Gerçi bu tarz derin konuların cevabını bilsen ne olur, bilmesen ne olur. Kara madde diyorlar mesela, elle tutulmaz gözle görülmez, bir ağırlığı yok ki tartasın, sadece bir öngörü şimdilik, bazı şeylere belki bir açıklama olabilir diye şimdilik akıllardaki bir düşünce. Bir zamanlar da Merkür'ün güneş etrafındaki hareketini anlamadıkları için göremediğimiz bir yerlerde Vulkan diye bir gezegen olduğunu düşünmüşler. Epey araştırmışlar, ama bulamamışlar. Sonradan Allah'tan Einstein gelmiş de konuya bir açıklama getirmiş. Düşünsenize, gökyüzünde oturmuş gecesini gündüzüne katmış olmayan bir gezegen araştıran bir sürü bilim insanı.
Yani aslında takılmamak lazım böyle konulara, ama takılıyor işte insanın aklına bazı sorular, nedense bir an önce çözmek istiyor insan cevabını bilmediği bazı soruları.
Bazen de ne yapsa çözemiyor işte ve sonunda durumu kabulleniyor. Vaz geçiyor uğraşmaktan. Sonuçta bazen insanın elinde olmuyor etrafta olup bitenler. Kimisi böyle durumlarda kader diyor, geçiyor. Elden ne gelir ki, bazı şeyler ilahi bir gücün kontrolünde diyor ve hayatına devam ediyor. Nasıl özeniyorum böyle insanlara.
Karar Vermek, Özgürlüktür
Ben biraz farklı düşünüyorum. Öyle hemen kabullenemiyorum olup biteni. Bilimsel bir altyapıya oturmuyorsa, pozitif bilimlere dayanmıyorsa, aklıma oturmuyorsa kabullenemiyorum nedense.
Bazı şeylere karar vermek insanın elindeki tek özgürlüktür aslında.
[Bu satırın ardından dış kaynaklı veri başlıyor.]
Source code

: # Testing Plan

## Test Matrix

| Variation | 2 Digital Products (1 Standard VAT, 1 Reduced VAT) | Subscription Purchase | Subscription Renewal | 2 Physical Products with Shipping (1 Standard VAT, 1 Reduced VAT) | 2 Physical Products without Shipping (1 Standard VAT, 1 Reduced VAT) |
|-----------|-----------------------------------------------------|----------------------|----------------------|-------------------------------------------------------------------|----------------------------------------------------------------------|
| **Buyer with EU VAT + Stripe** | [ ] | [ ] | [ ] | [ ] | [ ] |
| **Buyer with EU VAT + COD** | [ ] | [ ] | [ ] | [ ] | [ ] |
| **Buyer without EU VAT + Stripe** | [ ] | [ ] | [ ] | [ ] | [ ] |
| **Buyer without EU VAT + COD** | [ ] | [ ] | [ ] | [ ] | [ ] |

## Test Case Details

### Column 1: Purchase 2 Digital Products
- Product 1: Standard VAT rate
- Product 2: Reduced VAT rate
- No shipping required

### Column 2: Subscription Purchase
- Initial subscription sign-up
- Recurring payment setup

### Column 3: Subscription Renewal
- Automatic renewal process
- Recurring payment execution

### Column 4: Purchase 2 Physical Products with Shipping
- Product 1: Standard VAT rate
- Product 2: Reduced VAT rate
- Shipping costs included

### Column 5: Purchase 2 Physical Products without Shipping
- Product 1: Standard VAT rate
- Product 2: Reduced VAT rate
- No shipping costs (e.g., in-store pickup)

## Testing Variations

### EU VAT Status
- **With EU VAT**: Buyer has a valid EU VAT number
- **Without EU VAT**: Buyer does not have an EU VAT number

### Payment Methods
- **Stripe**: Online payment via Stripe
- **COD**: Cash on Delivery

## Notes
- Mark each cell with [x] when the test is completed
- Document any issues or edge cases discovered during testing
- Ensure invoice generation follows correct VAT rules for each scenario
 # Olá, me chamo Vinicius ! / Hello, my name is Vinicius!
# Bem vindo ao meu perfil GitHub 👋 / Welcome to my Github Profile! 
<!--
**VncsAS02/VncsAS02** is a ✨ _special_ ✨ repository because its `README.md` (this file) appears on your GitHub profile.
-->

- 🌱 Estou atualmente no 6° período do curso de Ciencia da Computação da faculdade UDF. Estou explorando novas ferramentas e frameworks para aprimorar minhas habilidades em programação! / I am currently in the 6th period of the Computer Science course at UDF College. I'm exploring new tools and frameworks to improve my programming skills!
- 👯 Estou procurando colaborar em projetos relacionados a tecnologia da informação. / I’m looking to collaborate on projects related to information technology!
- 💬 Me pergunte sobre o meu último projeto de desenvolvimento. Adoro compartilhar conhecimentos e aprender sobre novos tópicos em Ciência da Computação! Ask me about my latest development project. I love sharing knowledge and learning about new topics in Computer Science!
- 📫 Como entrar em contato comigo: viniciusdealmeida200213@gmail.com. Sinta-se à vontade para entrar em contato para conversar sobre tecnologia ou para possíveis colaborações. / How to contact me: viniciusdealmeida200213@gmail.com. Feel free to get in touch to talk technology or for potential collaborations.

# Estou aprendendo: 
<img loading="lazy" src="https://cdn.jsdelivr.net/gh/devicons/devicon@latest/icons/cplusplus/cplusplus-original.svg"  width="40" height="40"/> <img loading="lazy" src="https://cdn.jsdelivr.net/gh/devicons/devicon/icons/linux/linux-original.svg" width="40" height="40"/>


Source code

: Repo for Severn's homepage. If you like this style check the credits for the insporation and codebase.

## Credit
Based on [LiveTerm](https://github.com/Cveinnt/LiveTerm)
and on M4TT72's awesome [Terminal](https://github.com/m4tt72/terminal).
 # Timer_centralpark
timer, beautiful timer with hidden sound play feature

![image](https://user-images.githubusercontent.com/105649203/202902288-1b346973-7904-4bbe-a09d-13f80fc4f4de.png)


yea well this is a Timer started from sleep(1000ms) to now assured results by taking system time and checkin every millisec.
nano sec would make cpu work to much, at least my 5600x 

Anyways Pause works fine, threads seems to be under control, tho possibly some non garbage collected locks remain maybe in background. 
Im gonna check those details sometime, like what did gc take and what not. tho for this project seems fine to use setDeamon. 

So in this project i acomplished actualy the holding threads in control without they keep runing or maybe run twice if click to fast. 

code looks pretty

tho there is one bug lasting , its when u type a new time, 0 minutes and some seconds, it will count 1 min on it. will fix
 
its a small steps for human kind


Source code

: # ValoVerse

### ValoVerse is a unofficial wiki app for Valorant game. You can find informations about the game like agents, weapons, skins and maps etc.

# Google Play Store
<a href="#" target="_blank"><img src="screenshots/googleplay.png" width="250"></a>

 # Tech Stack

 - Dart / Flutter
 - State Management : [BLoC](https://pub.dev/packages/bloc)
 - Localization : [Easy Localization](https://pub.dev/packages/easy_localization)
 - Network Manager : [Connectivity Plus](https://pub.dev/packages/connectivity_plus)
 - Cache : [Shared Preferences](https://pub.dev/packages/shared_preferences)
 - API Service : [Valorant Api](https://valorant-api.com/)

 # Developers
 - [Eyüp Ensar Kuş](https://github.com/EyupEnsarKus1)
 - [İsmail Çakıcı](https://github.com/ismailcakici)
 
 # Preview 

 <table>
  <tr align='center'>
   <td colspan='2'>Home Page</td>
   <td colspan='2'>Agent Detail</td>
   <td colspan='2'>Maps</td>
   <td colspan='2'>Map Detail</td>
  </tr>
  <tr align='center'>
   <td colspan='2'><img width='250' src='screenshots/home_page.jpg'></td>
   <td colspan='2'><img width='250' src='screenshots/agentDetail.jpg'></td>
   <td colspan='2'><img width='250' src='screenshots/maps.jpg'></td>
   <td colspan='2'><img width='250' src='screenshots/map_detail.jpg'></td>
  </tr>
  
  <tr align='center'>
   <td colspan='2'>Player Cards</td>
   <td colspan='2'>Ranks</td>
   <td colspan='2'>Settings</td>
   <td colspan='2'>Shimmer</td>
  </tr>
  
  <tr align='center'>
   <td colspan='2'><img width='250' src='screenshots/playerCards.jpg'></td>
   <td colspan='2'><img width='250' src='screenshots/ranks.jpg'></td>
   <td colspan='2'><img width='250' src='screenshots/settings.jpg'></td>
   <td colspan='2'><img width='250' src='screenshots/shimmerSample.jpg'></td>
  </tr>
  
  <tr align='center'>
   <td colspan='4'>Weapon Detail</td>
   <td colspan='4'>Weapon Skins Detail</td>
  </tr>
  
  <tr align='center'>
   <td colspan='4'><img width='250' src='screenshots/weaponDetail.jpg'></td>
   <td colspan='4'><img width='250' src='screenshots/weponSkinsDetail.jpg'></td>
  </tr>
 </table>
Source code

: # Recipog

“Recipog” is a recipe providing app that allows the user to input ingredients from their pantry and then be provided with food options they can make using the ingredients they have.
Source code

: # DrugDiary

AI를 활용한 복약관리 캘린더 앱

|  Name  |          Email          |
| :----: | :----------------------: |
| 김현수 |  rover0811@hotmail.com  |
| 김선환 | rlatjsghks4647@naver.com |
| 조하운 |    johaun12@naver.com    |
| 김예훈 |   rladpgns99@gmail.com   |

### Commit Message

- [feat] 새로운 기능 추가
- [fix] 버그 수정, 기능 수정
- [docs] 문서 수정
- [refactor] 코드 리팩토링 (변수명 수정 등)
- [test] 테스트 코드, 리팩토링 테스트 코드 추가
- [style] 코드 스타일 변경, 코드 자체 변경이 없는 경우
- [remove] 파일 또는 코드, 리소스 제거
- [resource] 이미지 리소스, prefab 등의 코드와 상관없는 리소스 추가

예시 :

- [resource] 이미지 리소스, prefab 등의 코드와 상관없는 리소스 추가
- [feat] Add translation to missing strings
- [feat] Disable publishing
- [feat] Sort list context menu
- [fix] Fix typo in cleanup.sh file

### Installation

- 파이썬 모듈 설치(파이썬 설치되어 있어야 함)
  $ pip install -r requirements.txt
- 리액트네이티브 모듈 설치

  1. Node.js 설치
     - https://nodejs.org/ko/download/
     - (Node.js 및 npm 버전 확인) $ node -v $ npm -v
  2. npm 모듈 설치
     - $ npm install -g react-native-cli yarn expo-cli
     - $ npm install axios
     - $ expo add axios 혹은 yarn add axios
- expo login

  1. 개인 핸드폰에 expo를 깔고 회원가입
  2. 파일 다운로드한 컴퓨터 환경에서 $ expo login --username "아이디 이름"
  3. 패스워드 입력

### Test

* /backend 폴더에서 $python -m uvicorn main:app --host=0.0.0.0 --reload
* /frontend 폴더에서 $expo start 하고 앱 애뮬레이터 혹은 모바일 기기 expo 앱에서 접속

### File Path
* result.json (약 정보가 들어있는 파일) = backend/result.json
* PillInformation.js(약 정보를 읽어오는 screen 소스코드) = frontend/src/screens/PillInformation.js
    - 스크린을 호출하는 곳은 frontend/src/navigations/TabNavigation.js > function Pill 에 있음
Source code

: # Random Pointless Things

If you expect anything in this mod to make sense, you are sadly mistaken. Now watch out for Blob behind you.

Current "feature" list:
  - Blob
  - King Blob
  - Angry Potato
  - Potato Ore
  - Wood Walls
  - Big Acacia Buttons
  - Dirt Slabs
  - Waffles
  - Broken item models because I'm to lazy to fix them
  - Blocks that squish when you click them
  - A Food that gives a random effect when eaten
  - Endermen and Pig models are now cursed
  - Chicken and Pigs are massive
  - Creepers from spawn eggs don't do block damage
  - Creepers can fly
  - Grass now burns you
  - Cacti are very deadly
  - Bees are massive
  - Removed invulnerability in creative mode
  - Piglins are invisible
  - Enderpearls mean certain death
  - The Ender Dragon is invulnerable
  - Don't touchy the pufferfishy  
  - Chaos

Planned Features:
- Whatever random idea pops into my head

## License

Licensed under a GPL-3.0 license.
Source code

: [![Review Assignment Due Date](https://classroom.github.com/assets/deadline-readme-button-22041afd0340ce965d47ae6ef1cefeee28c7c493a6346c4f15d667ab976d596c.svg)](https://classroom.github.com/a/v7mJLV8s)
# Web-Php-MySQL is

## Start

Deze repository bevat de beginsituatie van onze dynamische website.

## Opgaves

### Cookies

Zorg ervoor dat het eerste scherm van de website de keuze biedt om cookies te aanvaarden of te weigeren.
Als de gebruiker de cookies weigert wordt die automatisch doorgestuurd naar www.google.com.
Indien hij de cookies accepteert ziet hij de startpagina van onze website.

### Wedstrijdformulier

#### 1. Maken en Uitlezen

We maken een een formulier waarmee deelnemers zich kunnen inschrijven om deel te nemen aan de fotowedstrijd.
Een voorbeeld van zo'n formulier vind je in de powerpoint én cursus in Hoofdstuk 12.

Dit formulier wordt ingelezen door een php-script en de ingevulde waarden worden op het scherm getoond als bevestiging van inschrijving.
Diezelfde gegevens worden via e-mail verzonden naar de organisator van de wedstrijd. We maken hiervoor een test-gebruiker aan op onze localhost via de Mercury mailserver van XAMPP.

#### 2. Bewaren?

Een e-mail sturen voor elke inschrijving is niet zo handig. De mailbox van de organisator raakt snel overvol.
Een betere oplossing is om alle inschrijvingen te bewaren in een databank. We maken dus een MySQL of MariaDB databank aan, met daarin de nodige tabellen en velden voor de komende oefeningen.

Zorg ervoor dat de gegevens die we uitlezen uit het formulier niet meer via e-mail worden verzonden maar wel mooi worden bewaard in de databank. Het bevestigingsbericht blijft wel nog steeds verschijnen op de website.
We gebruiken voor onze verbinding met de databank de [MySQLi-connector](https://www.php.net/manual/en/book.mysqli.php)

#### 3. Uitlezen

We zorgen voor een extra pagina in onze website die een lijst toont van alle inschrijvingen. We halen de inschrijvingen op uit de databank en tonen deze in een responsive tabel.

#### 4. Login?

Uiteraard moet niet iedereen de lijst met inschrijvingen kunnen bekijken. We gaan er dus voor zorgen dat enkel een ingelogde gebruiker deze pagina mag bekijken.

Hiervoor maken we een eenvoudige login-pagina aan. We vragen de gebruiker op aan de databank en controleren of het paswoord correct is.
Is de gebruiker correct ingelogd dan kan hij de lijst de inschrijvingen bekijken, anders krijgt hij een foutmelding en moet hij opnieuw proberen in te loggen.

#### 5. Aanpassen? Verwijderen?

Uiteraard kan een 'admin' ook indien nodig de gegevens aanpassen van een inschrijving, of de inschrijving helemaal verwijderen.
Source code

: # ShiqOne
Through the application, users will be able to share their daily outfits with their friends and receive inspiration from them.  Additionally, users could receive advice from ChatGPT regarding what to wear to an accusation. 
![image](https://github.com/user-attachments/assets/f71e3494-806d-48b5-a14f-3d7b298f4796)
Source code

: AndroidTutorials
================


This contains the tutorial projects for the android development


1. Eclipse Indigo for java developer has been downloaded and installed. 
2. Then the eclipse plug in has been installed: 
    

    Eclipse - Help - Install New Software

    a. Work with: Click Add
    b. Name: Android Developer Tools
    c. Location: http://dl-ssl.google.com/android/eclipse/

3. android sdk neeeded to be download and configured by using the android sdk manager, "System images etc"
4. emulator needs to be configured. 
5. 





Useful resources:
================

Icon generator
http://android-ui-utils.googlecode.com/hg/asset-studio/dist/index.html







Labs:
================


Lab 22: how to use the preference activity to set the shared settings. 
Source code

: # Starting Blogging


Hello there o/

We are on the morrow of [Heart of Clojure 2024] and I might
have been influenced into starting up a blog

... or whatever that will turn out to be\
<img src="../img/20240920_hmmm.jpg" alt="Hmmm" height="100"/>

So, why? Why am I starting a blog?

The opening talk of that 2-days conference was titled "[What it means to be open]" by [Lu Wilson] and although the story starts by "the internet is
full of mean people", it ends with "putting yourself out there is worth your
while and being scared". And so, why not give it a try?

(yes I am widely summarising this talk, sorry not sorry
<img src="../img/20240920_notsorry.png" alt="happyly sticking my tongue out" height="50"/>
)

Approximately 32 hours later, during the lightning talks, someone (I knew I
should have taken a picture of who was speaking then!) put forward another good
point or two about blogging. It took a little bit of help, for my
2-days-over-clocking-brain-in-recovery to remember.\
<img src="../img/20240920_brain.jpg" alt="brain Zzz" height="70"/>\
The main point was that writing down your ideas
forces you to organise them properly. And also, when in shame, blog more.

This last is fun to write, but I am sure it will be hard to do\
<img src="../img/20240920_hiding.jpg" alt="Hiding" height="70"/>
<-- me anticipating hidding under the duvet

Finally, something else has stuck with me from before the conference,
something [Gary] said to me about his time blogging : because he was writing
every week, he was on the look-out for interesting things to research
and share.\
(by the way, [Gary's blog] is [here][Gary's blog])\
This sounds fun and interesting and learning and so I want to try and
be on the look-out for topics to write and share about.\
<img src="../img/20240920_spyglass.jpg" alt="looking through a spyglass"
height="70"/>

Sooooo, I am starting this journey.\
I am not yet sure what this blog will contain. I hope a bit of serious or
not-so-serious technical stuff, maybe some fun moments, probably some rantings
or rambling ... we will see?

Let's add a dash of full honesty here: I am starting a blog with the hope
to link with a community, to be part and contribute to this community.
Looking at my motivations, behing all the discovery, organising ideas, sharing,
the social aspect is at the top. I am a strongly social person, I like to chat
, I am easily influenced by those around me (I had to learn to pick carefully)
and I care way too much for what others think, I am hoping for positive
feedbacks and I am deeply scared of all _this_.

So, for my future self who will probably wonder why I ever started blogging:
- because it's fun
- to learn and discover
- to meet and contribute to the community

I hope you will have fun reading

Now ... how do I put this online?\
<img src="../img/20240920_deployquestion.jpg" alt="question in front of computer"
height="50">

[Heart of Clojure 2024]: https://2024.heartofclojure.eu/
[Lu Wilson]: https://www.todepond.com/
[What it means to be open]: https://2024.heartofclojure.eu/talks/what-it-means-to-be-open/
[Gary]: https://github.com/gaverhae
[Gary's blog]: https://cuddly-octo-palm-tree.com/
Bu özgürlüğü kullanmak gerek.
Kendi kararıma bağlı bir şey olduğunda en azından aklıma uygun kararlar almayı tercih ediyorum.
Bazı şeylerin cevabını bilmesek de, bazı şeyler elimizde olmasa da bence karamsarlığa gerek yok.
Herkese tavsiye ederim, bir şeylere karar verme imkânımız varsa o özgürlüğümüzü sonuna kadar kullanalım. En azından bu kararı ben verdim diyorsun, insanın içi huzur doluyor.
Moskova'dan sevgiler.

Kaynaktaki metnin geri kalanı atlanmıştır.